Defourny, Pierre (1); Bontemps, Sophie (1); Boettcher, Martin (2); Brockmann, Carsten (2); De Maet, Thomas (1); Kirches, Grit (2); Lamarche, Céline (1); Van Bogaert, Eric (1); Ramoino, Fabrizio (3); Arino, Olivier (3) 1: UCLouvain-Geomatics, Belgium; 2: Brockmann-Consult GmbH, Germany; 3: ESA-ESRIN, Italy
At the end of 2015, Sentinel-3 will be launched. With its two instruments OLCI (Ocean Land Colour Instrument) and SLSTR (Sea and Land Surface Temperature Radiometer), the successor of the Envisat MERIS sensor will allow ensuring the continuity of global land cover maps production initiated in the CCI Land Cover (CCI-LC) project.
Started in 2011 in the framework of the ESA Climate Change Initiative (CCI), this project aims at delivering global land cover products that match the needs of key users from the climate modelling community. Land cover is one of the Essential Climate Variables (ECVs) listed by the Global Climate Observing System (GCOS). It refers to one of the most obvious and commonly used indicators for land surface parameterization and is much associated to the human activities and natural processes, while also playing a significant role in climate forcing.
At the beginning of the project, an analysis of the specific needs of this community revealed the priority for stable and consistent land cover products over time. It was indeed not the case with existing products, such as the GlobCover or MODIS ones, where significant year-to-year variations are observed which are not due to land cover changes but rather to classifications instabilities.
To meet this requirement, the land cover concept was revisited to decouple the stable and dynamic component of the land cover. It was proposed to map the stable component of the land cover using a multi-year classification strategy and then, to provide separate additional information about the land surface natural variability. It was indeed found that classification instabilities are located in areas known to be either heterogeneous and/or showing contrasted seasonal cycles. Using a multiyear Earth Observation dataset can contributed to reducing the classification sensitivity to the period of observation and then, to better extracting the stable land cover component.
In October 2014, the project delivered a set of three consistent global land cover products corresponding to the 1998-2002, 2003-2007 and 2008-2012 periods, along with climatological 7-day time series representing seasonal dynamics of the land surface (in terms of vegetation greenness, burned area and snow).
The 3 maps were obtained by processing, as main input, the full archive (2003-2012) of MERIS full resolution (300m) instrument. MERIS reduced resolution and SPOT-Vegetation time series were also used as complementary dataset. This huge amount of data was processed to generate a single map over the 2003-2012 period. This unique map was used as a baseline to derive the 3 output products: it was back- and up-dated at the location and time major land cover changes were detected. The accuracy of the 2008-2012 global LC map was assessed using the GlobCover 2009 validation dataset, resulting in a weighted-area overall accuracy of 74.1% which is slightly better than previous products. In addition, visual analysis revealed a much better delineation of landscape patterns.
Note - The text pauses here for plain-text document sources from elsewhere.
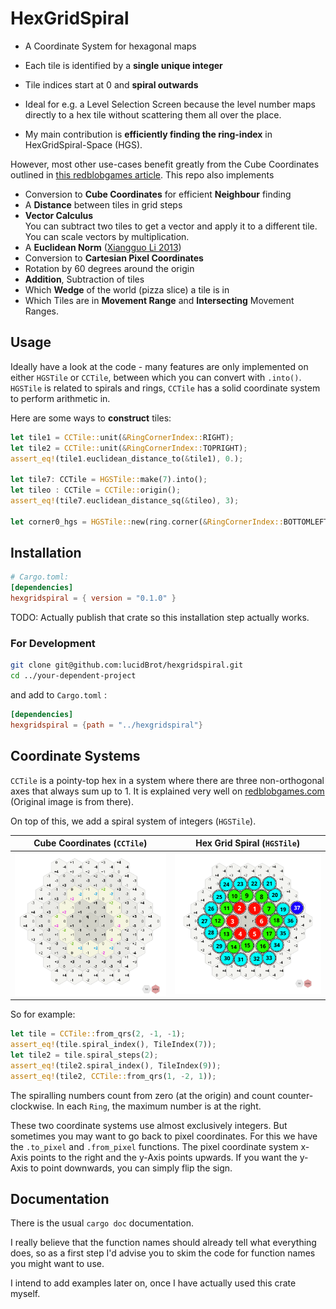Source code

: # HexGridSpiral

* A Coordinate System for hexagonal maps
* Each tile is identified by a  **single unique integer**
* Tile indices start at 0 and **spiral outwards**
* Ideal for e.g. a Level Selection Screen because the level number maps directly to a hex tile without scattering them all over the place.

* My main contribution is **efficiently finding the ring-index** in HexGridSpiral-Space (HGS).

However, most other use-cases benefit greatly from the Cube Coordinates outlined in [this redblobgames article](https://www.redblobgames.com/grids/hexagons/#distances-cube). This repo also implements

* Conversion to **Cube Coordinates** for efficient **Neighbour** finding
* A **Distance** between tiles in grid steps
* **Vector Calculus**  
  You can subtract two tiles to get a vector and apply it to a different tile.  You can scale vectors by multiplication.
* A **Euclidean Norm** ([Xiangguo Li 2013](https://www.researchgate.net/publication/235779843_Storage_and_addressing_scheme_for_practical_hexagonal_image_processing))
* Conversion to **Cartesian Pixel Coordinates**
* Rotation by 60 degrees around the origin
* **Addition**, Subtraction of tiles
* Which **Wedge** of the world (pizza slice) a tile is in
* Which Tiles are in **Movement Range** and **Intersecting** Movement Ranges.

## Usage

Ideally have a look at the code - many features are only implemented on either `HGSTile` or `CCTile`, between which you can convert with `.into()`. `HGSTile` is related to spirals and rings, `CCTile`  has a solid coordinate system to perform arithmetic in.

Here are some ways to **construct** tiles:  

```rust
let tile1 = CCTile::unit(&RingCornerIndex::RIGHT);
let tile2 = CCTile::unit(&RingCornerIndex::TOPRIGHT);
assert_eq!(tile1.euclidean_distance_to(&tile1), 0.);

let tile7: CCTile = HGSTile::make(7).into();
let tileo : CCTile = CCTile::origin();
assert_eq!(tile7.euclidean_distance_sq(&tileo), 3);

let corner0_hgs = HGSTile::new(ring.corner(&RingCornerIndex::BOTTOMLEFT));
```

## Installation

```toml
# Cargo.toml:
[dependencies]
hexgridspiral = { version = "0.1.0" }
```

TODO: Actually publish that crate so this installation step actually works.

### For Development

```bash
git clone git@github.com:lucidBrot/hexgridspiral.git
cd ../your-dependent-project
```

and add to `Cargo.toml` :

```toml
[dependencies]
hexgridspiral = {path = "../hexgridspiral"}
```

## Coordinate Systems

`CCTile` is a pointy-top hex in a system where there are three non-orthogonal axes that always sum up to 1. It is explained very well on [redblobgames.com](https://www.redblobgames.com/grids/hexagons/#distances-cube) (Original image is from there). 

On top of this, we add a spiral system of integers (`HGSTile`).

| Cube Coordinates (`CCTile`)                                  | Hex Grid Spiral (`HGSTile`)     |
| ------------------------------------------------------------ | ------------------------------- |
| ![image-20241208105942125](./README.assets/image-20241208105942125.png) | ![](./README.assets/spiral.png) |

So for example:

```rust
let tile = CCTile::from_qrs(2, -1, -1);
assert_eq!(tile.spiral_index(), TileIndex(7));
let tile2 = tile.spiral_steps(2);
assert_eq!(tile2.spiral_index(), TileIndex(9));
assert_eq!(tile2, CCTile::from_qrs(1, -2, 1));
```

The spiralling numbers count from zero (at the origin) and count counter-clockwise. In each `Ring`, the maximum number is at the right.

These two coordinate systems use almost exclusively integers. But sometimes you may want to go back to pixel coordinates. For this we have the `.to_pixel`  and `.from_pixel`  functions. The pixel coordinate system x-Axis points to the right and the y-Axis points upwards. If you want the y-Axis to point downwards, you can simply flip the sign.

## Documentation

There is the usual `cargo doc`  documentation.

I really believe that the function names should already tell what everything does, so as a first step I'd advise you to skim the code for function names you might want to use.

I intend to add examples later on, once I have actually used this crate myself.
Since the Envisat mission suddenly stopped in 2012, the intention is to make the coming Sentinel-3 the new key sensor of the whole CCI-LC system. In the medium term, Sentinel-3 is indeed the only sensor that can ensure continuity in the global acquisition of medium spatial resolution time series on daily intervals. Launched in May 2013, PROBA-V, which is the SPOT-Vegetation successor, is currently making the job and will also be used at its maximum potential in the project. Yet, even if the mission is up-to-now successful, its official operational lifetime is set to only 2.5 years.
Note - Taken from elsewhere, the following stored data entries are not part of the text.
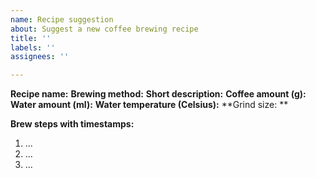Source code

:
 ```yaml
---
name: Recipe suggestion
about: Suggest a new coffee brewing recipe
title: ''
labels: ''
assignees: ''

---
```


**Recipe name:**
**Brewing method:**
**Short description:**
**Coffee amount (g):**
**Water amount (ml):**
**Water temperature (Celsius):**
**Grind size: **

**Brew steps with timestamps:**
1. ...
2. ...
3. ...
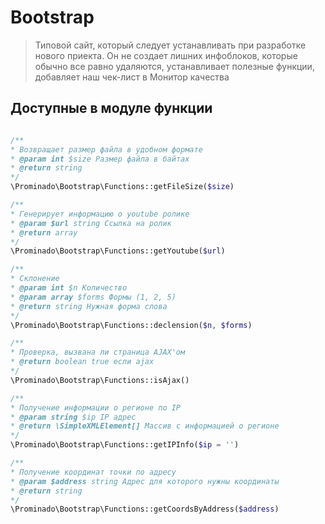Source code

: # Bootstrap

> Типовой сайт, который следует устанавливать при разработке нового приекта. Он не создает лишних инфоблоков, которые обычно все равно удаляются, устанавливает полезные функции, добавляет наш чек-лист в Монитор качества

## Доступные в модуле функции

```php

/**
* Возвращает размер файла в удобном формате
* @param int $size Размер файла в байтах
* @return string
*/
\Prominado\Bootstrap\Functions::getFileSize($size)

/**
* Генерирует информацию о youtube ролике
* @param $url string Ссылка на ролик
* @return array
*/
\Prominado\Bootstrap\Functions::getYoutube($url)

/**
* Склонение
* @param int $n Количество
* @param array $forms Формы (1, 2, 5)
* @return string Нужная форма слова
*/
\Prominado\Bootstrap\Functions::declension($n, $forms)

/**
* Проверка, вызвана ли страница AJAX'ом
* @return boolean true если ajax
*/
\Prominado\Bootstrap\Functions::isAjax()

/**
* Получение информации о регионе по IP
* @param string $ip IP адрес
* @return \SimpleXMLElement[] Массив с информацией о регионе
*/
\Prominado\Bootstrap\Functions::getIPInfo($ip = '')

/**
* Получение координат точки по адресу
* @param $address string Адрес для которого нужны координаты
* @return string
*/
\Prominado\Bootstrap\Functions::getCoordsByAddress($address)
```
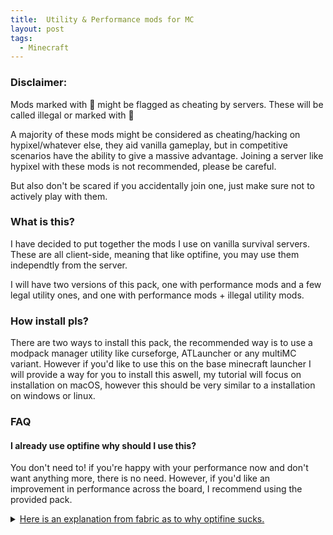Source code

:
 ```yaml
---
title:  Utility & Performance mods for MC
layout: post
tags:
  - Minecraft
---
```


### Disclaimer:
Mods marked with 🦕 might be flagged as cheating by servers. These will be called illegal or marked with 🦕

A majority of these mods might be considered as cheating/hacking on hypixel/whatever else, they aid vanilla gameplay, but in competitive scenarios have the ability to give a massive advantage. 
Joining a server like hypixel with these mods is not recommended, please be careful.

But also don't be scared if you accidentally join one, just make sure not to actively play with them.

### What is this?

I have decided to put together the mods I use on vanilla survival servers. These are all client-side, meaning that like optifine, you may use them independtly from the server.

I will have two versions of this pack, one with performance mods and a few legal utility ones, and one with performance mods + illegal utility mods.

### How install pls?

There are two ways to install this pack, the recommended way is to use a modpack manager utility like curseforge, ATLauncher or any multiMC variant. However if you'd like to use this on the base minecraft launcher I will provide a way for you to install this aswell, my tutorial will focus on installation on macOS, however this should be very similar to a installation on windows or linux.






### FAQ

#### I already use optifine why should I use this?

You don't need to! if you're happy with your performance now and don't want anything more, there is no need. However, if you'd like an improvement in performance across the board, I recommend using the provided pack.

<details>
<summary><a href="https://gist.github.com/LambdAurora/1f6a4a99af374ce500f250c6b42e8754"> Here is an explanation from fabric as to why optifine sucks.<a/></summary>

OptiFine was originally a great mod offering many quality of life improvements for player in the beginning. However, over the years, its benefits have dwindled and has caused many issues for modders. This is due to Minecraft's codebase improving over the years and OptiFine's aggressiveness towards replacing entire swaths of code while being closed source making it very difficult to figure out why OptiFine has broken another modder's mod. Also worth noting that OptiFine natively doesn't support Fabric and it's hard to maintain OptiFabric.

In the modern Minecraft era, with Fabric's community effort, modders have begun to create alternatives for most of OptiFine's features to allow players to maintain better performance, better mod compatibility, and better support.

</div>

#### Are there any system requirements? 

If you can already run minecraft then this work perfectly!


#### I'm on windows 7, will this work?

I have no idea.

#### Why quilt, whats wrong with fabric?

Honestly? No idea, all I know is that the someone on the fabric team is transphobic and quilt is a fork of fabric that is more inclusive. A lot of developers I know have voiced their dislike for fabric and its practices, last I checked transphobia kinda sucks and so I have some weird feeling that I don't want to associate with it.

<details>

<summary><a href="https://modrinth.com/mod/effective">Here is an explanation from a dev that I follow</a></summary>

I don't have any problem dissociating a project from the person behind it when that project is the best there is, however, Fabric's lead dev's transphobia genuinely got in the way of code contributions that would've been great additions to the loader's API (these contributions being made by trans people). Certain systems like the custom biome, dimension or multipart APIs of Fabric have a lot of problems and sometimes straight up don't work, while these issues have been fixed on Quilt.

For Forge, it's not so much about the devs being bad people, it's more that the way Forge does things and forces modders to do things in a particular (and in my opinion, complicated) way genuinely got me to quit modding before I switched to Fabric when it first came out. On top of that, Forge devs have in the past caused me and my friends quite a bit of trouble and unfortunate interactions, and when I did allow Forge ports of my mods to be made, I would have people come to me regarding issues on the Forge version, which I had nothing to do with.

Additionally, Quilt has a bigger team, and I personally know most of the devs. Therefore, I can also try to help by directly giving feedback or contributions to them if need be, unlike with Fabric or Forge. To also quote a friend I completely agree with: "The argument of "X modloader has no popular mods ergo no popular mods should move to it" is circular and, to put it bluntly, a tad idiotic. I've heard it with Fabric before, and as I did not listen previously I will not listen now. Quilt is a modloader that I can trust the development team of, and thus I develop on it."

If you're upset about the mod not being available to you because you don't wanna use Quilt, I can understand that. However, please also understand that if it weren't for Quilt, I probably wouldn't have updated my mod anyway, so you're technically not missing out on anything! Ultimately, whether or not you want to use this mod is entirely your choice, so do not play victim and put the blame on me if you do not wish to go through the steps to play with it.

Finally, I mod for myself above all, releasing my mods is just a bonus I provide for free. This is a hobby that should stay enjoyable, and altough I'm trying my best to keep it that way, it's becoming harder and harder as time passes due to entitled players and the incredibly toxic modding community. This is my work, my mod, and I am free to do whatever I want with it. If I don't want it to be available for loaders I dislike and don't want to support, I am free to make that choice without having to justify it. However, I still hope this explanation gives a little more insight and helps you understand!
</details>

</div>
Concretely, waiting for Sentinel-3, the project will rely on PROBA-V time series. Consistency with previous product will be possible through an optimal exploitation of the 1-year overlap between SPOT-Vegetation and PROBA-V. Then, the project will integrate Sentinel-3 time series in higher and higher quantity as soon as they are available. Looking for synergies between the two sensors will be a key target.
An important contribution for the consistency of the Sentinel-3 time series across the other sensors is a consistency of the surface reflectance values as well as best possible determination of the magnitude of their uncertainties calculated through the sensor-specific pre-processing chain. Conversely, several aspects make this consistency objective more challenging. First, the fact that different band settings used for each sensor considered here has an effect on the used pre-processing modules on one hand and on the accuracy of the surface reflectance values on the other hand. Second, some information critical for the pre-processing cannot be retrieved with an acceptable accuracy - or worse, cannot be calculated from the image information itself - and therefore comes from external sources. Furthermore, the harmonization of all auxiliary data (like DEM, land water mask, atmospheric data) has a significant impact on the consistency of the time series. Finally, the geometric accuracy of the different sensors has to be investigated with the aim of knowing more about the inter-sensor compatibility.
Addressing all these challenges, the CCI-LC project should be able to deliver in 2016-2017 new global LC maps at 300m spatial resolution to cover the period after 2012 and provide the climate modelling community with around 15 years of consistent land cover mapping.